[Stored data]
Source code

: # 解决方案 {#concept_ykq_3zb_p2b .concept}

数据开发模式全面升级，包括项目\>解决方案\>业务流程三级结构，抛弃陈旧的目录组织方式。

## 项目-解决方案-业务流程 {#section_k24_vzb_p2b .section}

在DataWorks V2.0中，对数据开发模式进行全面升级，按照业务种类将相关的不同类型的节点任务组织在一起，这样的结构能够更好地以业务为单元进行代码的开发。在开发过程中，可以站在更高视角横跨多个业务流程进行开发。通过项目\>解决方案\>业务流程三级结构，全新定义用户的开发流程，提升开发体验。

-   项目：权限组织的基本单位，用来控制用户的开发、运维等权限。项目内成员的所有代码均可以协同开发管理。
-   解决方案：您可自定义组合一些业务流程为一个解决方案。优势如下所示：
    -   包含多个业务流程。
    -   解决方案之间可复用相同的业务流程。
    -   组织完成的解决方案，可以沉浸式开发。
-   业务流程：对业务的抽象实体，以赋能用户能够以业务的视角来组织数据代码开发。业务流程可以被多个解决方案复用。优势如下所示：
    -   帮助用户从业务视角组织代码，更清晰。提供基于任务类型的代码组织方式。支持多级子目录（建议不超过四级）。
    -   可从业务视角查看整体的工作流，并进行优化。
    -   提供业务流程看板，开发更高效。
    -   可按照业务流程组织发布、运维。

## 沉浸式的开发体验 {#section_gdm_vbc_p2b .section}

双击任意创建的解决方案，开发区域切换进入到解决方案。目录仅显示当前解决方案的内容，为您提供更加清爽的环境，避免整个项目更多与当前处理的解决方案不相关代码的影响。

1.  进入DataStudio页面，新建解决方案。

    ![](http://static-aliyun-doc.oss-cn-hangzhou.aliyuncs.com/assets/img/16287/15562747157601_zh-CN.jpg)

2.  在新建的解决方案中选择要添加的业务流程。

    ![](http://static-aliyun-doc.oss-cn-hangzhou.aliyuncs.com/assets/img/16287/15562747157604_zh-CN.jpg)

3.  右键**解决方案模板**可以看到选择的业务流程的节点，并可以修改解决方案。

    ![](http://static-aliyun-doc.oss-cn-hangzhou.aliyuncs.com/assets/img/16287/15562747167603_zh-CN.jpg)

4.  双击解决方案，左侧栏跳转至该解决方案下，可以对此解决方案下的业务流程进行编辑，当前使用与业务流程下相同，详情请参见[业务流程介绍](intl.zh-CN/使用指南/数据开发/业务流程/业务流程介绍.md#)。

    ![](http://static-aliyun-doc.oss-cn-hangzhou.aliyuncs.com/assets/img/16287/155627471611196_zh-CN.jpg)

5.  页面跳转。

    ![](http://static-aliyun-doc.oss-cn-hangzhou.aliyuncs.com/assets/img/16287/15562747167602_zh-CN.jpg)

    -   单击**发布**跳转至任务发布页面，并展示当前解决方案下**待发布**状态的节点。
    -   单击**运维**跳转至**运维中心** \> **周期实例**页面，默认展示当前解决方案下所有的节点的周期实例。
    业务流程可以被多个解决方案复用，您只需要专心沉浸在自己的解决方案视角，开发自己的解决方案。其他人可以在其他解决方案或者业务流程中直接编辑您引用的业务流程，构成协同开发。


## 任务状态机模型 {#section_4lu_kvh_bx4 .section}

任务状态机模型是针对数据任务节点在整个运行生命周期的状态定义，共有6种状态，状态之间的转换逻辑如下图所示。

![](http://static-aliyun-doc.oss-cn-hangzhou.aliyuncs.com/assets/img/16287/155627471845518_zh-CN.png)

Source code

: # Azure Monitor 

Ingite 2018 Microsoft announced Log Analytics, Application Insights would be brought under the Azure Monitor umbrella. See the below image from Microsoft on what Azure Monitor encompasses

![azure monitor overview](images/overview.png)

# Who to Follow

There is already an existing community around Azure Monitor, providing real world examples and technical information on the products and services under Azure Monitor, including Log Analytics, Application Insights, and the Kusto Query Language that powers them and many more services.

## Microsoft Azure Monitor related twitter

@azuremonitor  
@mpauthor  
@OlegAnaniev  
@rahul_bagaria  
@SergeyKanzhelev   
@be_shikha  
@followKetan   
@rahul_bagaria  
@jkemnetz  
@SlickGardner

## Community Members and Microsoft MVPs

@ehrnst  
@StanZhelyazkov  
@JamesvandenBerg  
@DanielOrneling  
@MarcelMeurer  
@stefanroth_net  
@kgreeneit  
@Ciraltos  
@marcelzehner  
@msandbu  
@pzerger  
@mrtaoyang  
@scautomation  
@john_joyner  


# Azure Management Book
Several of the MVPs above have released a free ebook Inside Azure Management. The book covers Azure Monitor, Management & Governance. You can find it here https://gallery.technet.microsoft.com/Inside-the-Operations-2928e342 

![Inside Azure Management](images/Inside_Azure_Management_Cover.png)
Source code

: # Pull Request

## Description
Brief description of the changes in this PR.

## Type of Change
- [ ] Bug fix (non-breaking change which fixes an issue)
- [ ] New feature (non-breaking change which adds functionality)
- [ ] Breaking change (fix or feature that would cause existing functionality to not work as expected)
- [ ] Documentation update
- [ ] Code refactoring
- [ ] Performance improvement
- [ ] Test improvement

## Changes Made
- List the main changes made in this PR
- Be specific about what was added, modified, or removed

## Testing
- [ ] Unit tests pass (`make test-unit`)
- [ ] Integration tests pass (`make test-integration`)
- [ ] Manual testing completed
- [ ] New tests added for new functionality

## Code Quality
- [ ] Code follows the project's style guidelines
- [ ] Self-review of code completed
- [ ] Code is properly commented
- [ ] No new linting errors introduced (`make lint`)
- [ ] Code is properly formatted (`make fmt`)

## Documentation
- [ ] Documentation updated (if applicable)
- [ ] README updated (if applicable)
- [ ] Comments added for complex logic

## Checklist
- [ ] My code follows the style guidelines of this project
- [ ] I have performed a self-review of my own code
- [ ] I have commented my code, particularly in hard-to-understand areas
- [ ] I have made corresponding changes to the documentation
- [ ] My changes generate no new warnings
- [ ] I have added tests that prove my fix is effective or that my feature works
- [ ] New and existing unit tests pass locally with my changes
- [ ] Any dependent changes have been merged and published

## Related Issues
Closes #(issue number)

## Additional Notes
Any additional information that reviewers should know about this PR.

▶ **ACTIVITY**
The expected answer is every line above in which the word "images" appears.

▶ **ANSWER BELOW**
![azure monitor overview](images/overview.png)
![Inside Azure Management](images/Inside_Azure_Management_Cover.png)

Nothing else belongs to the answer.